## Work to be completed
Would you restate each entry word for word, omitting the pictures?

•••••

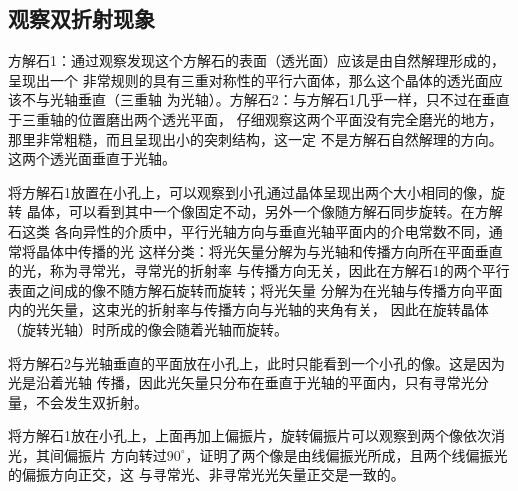 \documentclass[a4paper]{ctexart}
\begin{document}
    \subsection{观察双折射现象}
    \par 
    方解石1：通过观察发现这个方解石的表面（透光面）应该是由自然解理形成的，呈现出一个
    非常规则的具有三重对称性的平行六面体，那么这个晶体的透光面应该不与光轴垂直（三重轴
    为光轴）。方解石2：与方解石1几乎一样，只不过在垂直于三重轴的位置磨出两个透光平面，
    仔细观察这两个平面没有完全磨光的地方，那里非常粗糙，而且呈现出小的突刺结构，这一定
    不是方解石自然解理的方向。这两个透光面垂直于光轴。
    \par 
    将方解石1放置在小孔上，可以观察到小孔通过晶体呈现出两个大小相同的像，旋转
    晶体，可以看到其中一个像固定不动，另外一个像随方解石同步旋转。在方解石这类
    各向异性的介质中，平行光轴方向与垂直光轴平面内的介电常数不同，通常将晶体中传播的光
    这样分类：将光矢量分解为与光轴和传播方向所在平面垂直的光，称为寻常光，寻常光的折射率
    与传播方向无关，因此在方解石1的两个平行表面之间成的像不随方解石旋转而旋转；将光矢量
    分解为在光轴与传播方向平面内的光矢量，这束光的折射率与传播方向与光轴的夹角有关，
    因此在旋转晶体（旋转光轴）时所成的像会随着光轴而旋转。
    \par 
    将方解石2与光轴垂直的平面放在小孔上，此时只能看到一个小孔的像。这是因为光是沿着光轴
    传播，因此光矢量只分布在垂直于光轴的平面内，只有寻常光分量，不会发生双折射。
    \par 
    将方解石1放在小孔上，上面再加上偏振片，旋转偏振片可以观察到两个像依次消光，其间偏振片
    方向转过$90^\circ$，证明了两个像是由线偏振光所成，且两个线偏振光的偏振方向正交，这
    与寻常光、非寻常光光矢量正交是一致的。
\end{document}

•••••

## Output of the exercise
 \documentclass[a4paper]{ctexart}
\begin{document}
    \subsection{观察双折射现象}
    \par 
    方解石1：通过观察发现这个方解石的表面（透光面）应该是由自然解理形成的，呈现出一个
    非常规则的具有三重对称性的平行六面体，那么这个晶体的透光面应该不与光轴垂直（三重轴
    为光轴）。方解石2：与方解石1几乎一样，只不过在垂直于三重轴的位置磨出两个透光平面，
    仔细观察这两个平面没有完全磨光的地方，那里非常粗糙，而且呈现出小的突刺结构，这一定
    不是方解石自然解理的方向。这两个透光面垂直于光轴。
    \par 
    将方解石1放置在小孔上，可以观察到小孔通过晶体呈现出两个大小相同的像，旋转
    晶体，可以看到其中一个像固定不动，另外一个像随方解石同步旋转。在方解石这类
    各向异性的介质中，平行光轴方向与垂直光轴平面内的介电常数不同，通常将晶体中传播的光
    这样分类：将光矢量分解为与光轴和传播方向所在平面垂直的光，称为寻常光，寻常光的折射率
    与传播方向无关，因此在方解石1的两个平行表面之间成的像不随方解石旋转而旋转；将光矢量
    分解为在光轴与传播方向平面内的光矢量，这束光的折射率与传播方向与光轴的夹角有关，
    因此在旋转晶体（旋转光轴）时所成的像会随着光轴而旋转。
    \par 
    将方解石2与光轴垂直的平面放在小孔上，此时只能看到一个小孔的像。这是因为光是沿着光轴
    传播，因此光矢量只分布在垂直于光轴的平面内，只有寻常光分量，不会发生双折射。
    \par 
    将方解石1放在小孔上，上面再加上偏振片，旋转偏振片可以观察到两个像依次消光，其间偏振片
    方向转过$90^\circ$，证明了两个像是由线偏振光所成，且两个线偏振光的偏振方向正交，这
    与寻常光、非寻常光光矢量正交是一致的。
\end{document}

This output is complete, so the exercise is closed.